In a filing with Bursa Malaysia, Public Bank said the group’s profitability was mainly contributed by its healthy loan and deposit growth, coupled with sustained strong asset quality.
“Despite the increasingly challenging banking landscape, the group achieved a 4.8% annualised growth in its total domestic loans and 4.9% annualised domestic deposit growth in the first quarter of 2019,” it said.
Public Bank said its total gross loans grew at an annualised rate of 3.9%, while domestic loans grew at a faster pace of an annualised rate of 4.8%.

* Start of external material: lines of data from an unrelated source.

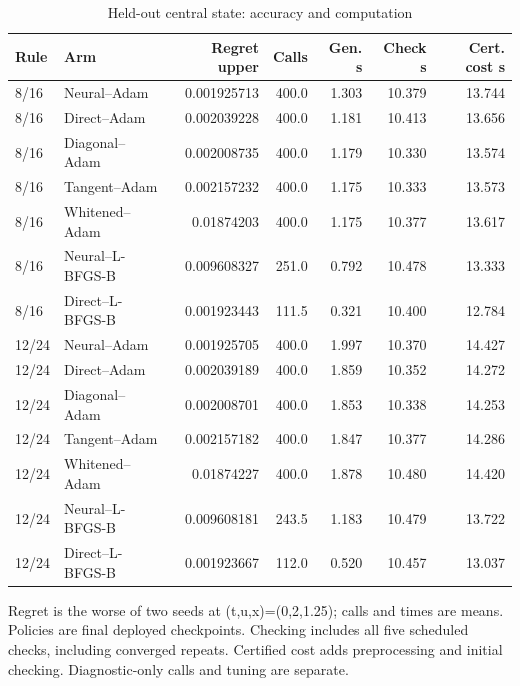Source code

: \begin{table}[htbp]\centering\small
\caption{Held-out central state: accuracy and computation}\label{tab:r24heldout}
\begin{tabular}{llrrrrr}\toprule
Rule & Arm & Regret upper & Calls & Gen. s & Check s & Cert. cost s\\\midrule
8/16 & Neural--Adam & 0.001925713 & 400.0 & 1.303 & 10.379 & 13.744\\
8/16 & Direct--Adam & 0.002039228 & 400.0 & 1.181 & 10.413 & 13.656\\
8/16 & Diagonal--Adam & 0.002008735 & 400.0 & 1.179 & 10.330 & 13.574\\
8/16 & Tangent--Adam & 0.002157232 & 400.0 & 1.175 & 10.333 & 13.573\\
8/16 & Whitened--Adam & 0.01874203 & 400.0 & 1.175 & 10.377 & 13.617\\
8/16 & Neural--L-BFGS-B & 0.009608327 & 251.0 & 0.792 & 10.478 & 13.333\\
8/16 & Direct--L-BFGS-B & 0.001923443 & 111.5 & 0.321 & 10.400 & 12.784\\
12/24 & Neural--Adam & 0.001925705 & 400.0 & 1.997 & 10.370 & 14.427\\
12/24 & Direct--Adam & 0.002039189 & 400.0 & 1.859 & 10.352 & 14.272\\
12/24 & Diagonal--Adam & 0.002008701 & 400.0 & 1.853 & 10.338 & 14.253\\
12/24 & Tangent--Adam & 0.002157182 & 400.0 & 1.847 & 10.377 & 14.286\\
12/24 & Whitened--Adam & 0.01874227 & 400.0 & 1.878 & 10.480 & 14.420\\
12/24 & Neural--L-BFGS-B & 0.009608181 & 243.5 & 1.183 & 10.479 & 13.722\\
12/24 & Direct--L-BFGS-B & 0.001923667 & 112.0 & 0.520 & 10.457 & 13.037\\
\bottomrule\end{tabular}
\par\smallskip\begin{minipage}{.97\textwidth}\footnotesize Regret is the worse of two seeds at (t,u,x)=(0,2,1.25); calls and times are means. Policies are final deployed checkpoints. Checking includes all five scheduled checks, including converged repeats. Certified cost adds preprocessing and initial checking. Diagnostic-only calls and tuning are separate.\end{minipage}
\end{table}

“The expansion in the loan portfolio was mainly attributed to the healthy growth in its residential properties financing, lending to small and medium enterprises (SMEs) and corporate customers for the purchase of commercial properties and working capital,” it said.
The bank said in tandem with the healthy loan growth, total customer deposits grew at an annualised rate of 4.5%.
Group founder Teh Hong Piow said Public Bank was able to sustain its performance despite the operating environment still being clouded by rising headwinds and persistent uncertainties.
“With the stable performance in the first quarter of 2019, the group continued to sustain its leading position as the most cost-efficient Malaysian bank with the best asset quality.
“This is clearly reflected in the group’s high net return-on-equity of 14%, an efficient cost-to-income ratio of 33.8% and lowest gross impaired loan ratio of 0.5%,” he added.
As at end-March 2019, Public Bank’s common equity Tier 1 capital ratio, Tier 1 capital ratio and total capital ratio stood at 12.9%, 13.4% and 16% respectively.